Их вели на расстрел. Молоденький русоволосый и веснушчатый полицай, выслуживаясь перед немцами, подгонял Бориса Бриллиантова, толкая прикладом в спину, в то место, где ему содрали при допросе кожу и посыпали солью.
Конвойный немец одобрительно посматривал на полицая, а Борис Бриллиантов моргал мученическими глазами, блестевшими от слез. Он механически смахивал эти слезы и испуганно оглядывался на полицая.
Картина провала неотступно преследовала его, и Бриллиантову было до жути обидно, за то, что он, основной связной подпольной группы, младший лейтенант, считавший себя умным и изворотливым, попался в гестапо первым. Попался глупо. Черт его понес на толкучку, на это разношерстное сборище людей, где сотни желающих купить что-нибудь из съестного и какой-то десяток пронырливых, преследующих только наживу жадных торгашей, которых чуть ли не разрывали на части, если они вытаскивали из-за пазухи темную, как земля, краюху хлеба.
В сером кепи, в приличном, из хорошего трико пиджаке, Борис с уверенным видом толкался среди толпы, чувствуя, как сжимается от голода пустой желудок и во рту появляется холодная слюна с привкусом металла.
Потом Бриллиантов заметил румянощекую молодую женщину в ситцевом цветастом сарафане, стоявшую с камышовой кошелкой у стены серого дома, и пошел к ней, стараясь не привлекать к себе внимания, и, как потом, узнав, что она продает курицу, обрадовался этому, думая, что теперь наконец поест всласть.
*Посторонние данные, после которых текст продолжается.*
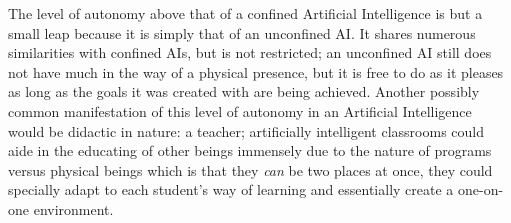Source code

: The level of autonomy above that of a confined Artificial Intelligence is but a small leap because it is simply that of an unconfined AI. It shares numerous similarities with confined AIs, but is not restricted; an unconfined AI still does not have much in the way of a physical presence, but it is free to do as it pleases as long as the goals it was created with are being achieved. Another possibly common manifestation of this level of autonomy in an Artificial Intelligence would be didactic in nature: a teacher; artificially intelligent classrooms could aide in the educating of other beings immensely due to the nature of programs versus physical beings which is that they \textit{can} be two places at once, they could specially adapt to each student's way of learning and essentially create a one-on-one environment.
В обмен на курицу предложил ей часы, хотя они были подарком матери и единственной его драгоценностью. Женщина не стала торговаться, густо покраснела и повела его подальше от глаз спекулянтов и шныряющих по толкучке полицаев. Она не успела его отвести, не успела сделать выгодного обмена, потому что Бориса остановил полицай с фашистской свастикой на рукаве и потребовал документы. Бриллиантов с безразличным видом протянул паспорт и стал ждать, не подозревая, что полицейский был из местных, он знал почти всех жителей маленького городка в лицо.